Exercise materials:

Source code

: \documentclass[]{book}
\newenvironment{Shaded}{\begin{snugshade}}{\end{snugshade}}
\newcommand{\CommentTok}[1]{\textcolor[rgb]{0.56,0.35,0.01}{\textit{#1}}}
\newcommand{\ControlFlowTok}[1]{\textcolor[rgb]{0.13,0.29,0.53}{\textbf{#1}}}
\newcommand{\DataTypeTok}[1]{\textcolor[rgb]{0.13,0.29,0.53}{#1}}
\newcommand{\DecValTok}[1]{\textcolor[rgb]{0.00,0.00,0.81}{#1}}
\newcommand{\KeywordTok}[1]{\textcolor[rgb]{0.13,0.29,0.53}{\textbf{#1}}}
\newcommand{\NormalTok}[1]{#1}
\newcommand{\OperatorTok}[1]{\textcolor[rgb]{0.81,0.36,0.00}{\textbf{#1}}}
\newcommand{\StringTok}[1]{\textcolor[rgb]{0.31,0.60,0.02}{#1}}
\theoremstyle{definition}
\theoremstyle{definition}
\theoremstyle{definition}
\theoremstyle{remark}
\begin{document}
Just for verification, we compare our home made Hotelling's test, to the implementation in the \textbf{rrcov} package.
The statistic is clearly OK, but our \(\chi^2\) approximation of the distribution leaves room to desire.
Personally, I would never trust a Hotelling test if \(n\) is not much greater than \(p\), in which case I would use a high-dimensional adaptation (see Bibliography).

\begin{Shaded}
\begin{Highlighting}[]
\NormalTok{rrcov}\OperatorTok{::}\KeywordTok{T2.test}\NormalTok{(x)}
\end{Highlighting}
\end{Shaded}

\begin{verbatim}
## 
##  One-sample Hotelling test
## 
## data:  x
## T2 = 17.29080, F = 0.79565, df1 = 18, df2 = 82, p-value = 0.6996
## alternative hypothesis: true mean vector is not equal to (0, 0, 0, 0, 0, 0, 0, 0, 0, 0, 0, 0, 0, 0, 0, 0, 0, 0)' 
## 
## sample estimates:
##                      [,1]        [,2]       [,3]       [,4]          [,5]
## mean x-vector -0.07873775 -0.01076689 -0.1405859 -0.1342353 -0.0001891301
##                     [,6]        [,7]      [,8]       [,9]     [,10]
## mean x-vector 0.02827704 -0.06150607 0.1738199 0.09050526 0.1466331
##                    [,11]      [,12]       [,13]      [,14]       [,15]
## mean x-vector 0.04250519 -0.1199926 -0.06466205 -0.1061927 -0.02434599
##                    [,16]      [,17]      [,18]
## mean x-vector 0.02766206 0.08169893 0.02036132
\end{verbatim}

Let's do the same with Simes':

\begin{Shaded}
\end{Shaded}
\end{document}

Problem details:
Write out all of the records once more, exactly.

Exercise response:
Source code

: \documentclass[]{book}
\newenvironment{Shaded}{\begin{snugshade}}{\end{snugshade}}
\newcommand{\CommentTok}[1]{\textcolor[rgb]{0.56,0.35,0.01}{\textit{#1}}}
\newcommand{\ControlFlowTok}[1]{\textcolor[rgb]{0.13,0.29,0.53}{\textbf{#1}}}
\newcommand{\DataTypeTok}[1]{\textcolor[rgb]{0.13,0.29,0.53}{#1}}
\newcommand{\DecValTok}[1]{\textcolor[rgb]{0.00,0.00,0.81}{#1}}
\newcommand{\KeywordTok}[1]{\textcolor[rgb]{0.13,0.29,0.53}{\textbf{#1}}}
\newcommand{\NormalTok}[1]{#1}
\newcommand{\OperatorTok}[1]{\textcolor[rgb]{0.81,0.36,0.00}{\textbf{#1}}}
\newcommand{\StringTok}[1]{\textcolor[rgb]{0.31,0.60,0.02}{#1}}
\theoremstyle{definition}
\theoremstyle{definition}
\theoremstyle{definition}
\theoremstyle{remark}
\begin{document}
Just for verification, we compare our home made Hotelling's test, to the implementation in the \textbf{rrcov} package.
The statistic is clearly OK, but our \(\chi^2\) approximation of the distribution leaves room to desire.
Personally, I would never trust a Hotelling test if \(n\) is not much greater than \(p\), in which case I would use a high-dimensional adaptation (see Bibliography).

\begin{Shaded}
\begin{Highlighting}[]
\NormalTok{rrcov}\OperatorTok{::}\KeywordTok{T2.test}\NormalTok{(x)}
\end{Highlighting}
\end{Shaded}

\begin{verbatim}
## 
##  One-sample Hotelling test
## 
## data:  x
## T2 = 17.29080, F = 0.79565, df1 = 18, df2 = 82, p-value = 0.6996
## alternative hypothesis: true mean vector is not equal to (0, 0, 0, 0, 0, 0, 0, 0, 0, 0, 0, 0, 0, 0, 0, 0, 0, 0)' 
## 
## sample estimates:
##                      [,1]        [,2]       [,3]       [,4]          [,5]
## mean x-vector -0.07873775 -0.01076689 -0.1405859 -0.1342353 -0.0001891301
##                     [,6]        [,7]      [,8]       [,9]     [,10]
## mean x-vector 0.02827704 -0.06150607 0.1738199 0.09050526 0.1466331
##                    [,11]      [,12]       [,13]      [,14]       [,15]
## mean x-vector 0.04250519 -0.1199926 -0.06466205 -0.1061927 -0.02434599
##                    [,16]      [,17]      [,18]
## mean x-vector 0.02766206 0.08169893 0.02036132
\end{verbatim}

Let's do the same with Simes':

\begin{Shaded}
\end{Shaded}
\end{document}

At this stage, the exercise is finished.